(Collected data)
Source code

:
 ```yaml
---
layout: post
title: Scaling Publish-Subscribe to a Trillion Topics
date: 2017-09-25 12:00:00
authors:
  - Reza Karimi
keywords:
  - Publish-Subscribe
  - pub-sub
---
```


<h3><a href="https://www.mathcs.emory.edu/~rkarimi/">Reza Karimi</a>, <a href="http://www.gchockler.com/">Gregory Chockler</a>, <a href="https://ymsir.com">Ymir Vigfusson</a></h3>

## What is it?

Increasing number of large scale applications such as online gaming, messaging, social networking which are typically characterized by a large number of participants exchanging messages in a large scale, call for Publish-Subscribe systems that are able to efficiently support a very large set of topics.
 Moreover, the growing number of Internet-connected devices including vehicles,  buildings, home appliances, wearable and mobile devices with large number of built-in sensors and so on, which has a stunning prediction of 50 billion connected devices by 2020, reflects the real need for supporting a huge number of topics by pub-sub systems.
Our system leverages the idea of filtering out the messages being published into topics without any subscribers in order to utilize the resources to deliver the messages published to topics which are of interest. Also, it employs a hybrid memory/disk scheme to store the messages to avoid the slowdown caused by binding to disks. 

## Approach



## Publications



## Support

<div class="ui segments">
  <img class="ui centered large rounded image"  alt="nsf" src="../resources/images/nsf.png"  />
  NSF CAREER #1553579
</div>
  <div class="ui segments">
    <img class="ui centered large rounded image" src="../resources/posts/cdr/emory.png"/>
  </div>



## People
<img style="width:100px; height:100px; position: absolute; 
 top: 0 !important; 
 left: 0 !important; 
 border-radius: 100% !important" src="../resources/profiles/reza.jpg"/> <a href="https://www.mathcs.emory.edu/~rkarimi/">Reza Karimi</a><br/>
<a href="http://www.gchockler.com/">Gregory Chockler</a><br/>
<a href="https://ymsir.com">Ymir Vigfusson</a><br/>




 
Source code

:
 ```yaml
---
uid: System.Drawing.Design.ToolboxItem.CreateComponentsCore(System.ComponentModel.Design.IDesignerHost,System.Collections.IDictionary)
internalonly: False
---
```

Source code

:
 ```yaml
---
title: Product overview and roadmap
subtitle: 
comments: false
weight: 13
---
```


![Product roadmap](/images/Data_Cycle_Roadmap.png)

WHAT THE TASK ASKS
Identify every line above with the string "Gregory" in it. Copy those lines.

RESULT OF THIS TASK
<h3><a href="https://www.mathcs.emory.edu/~rkarimi/">Reza Karimi</a>, <a href="http://www.gchockler.com/">Gregory Chockler</a>, <a href="https://ymsir.com">Ymir Vigfusson</a></h3>
<a href="http://www.gchockler.com/">Gregory Chockler</a><br/>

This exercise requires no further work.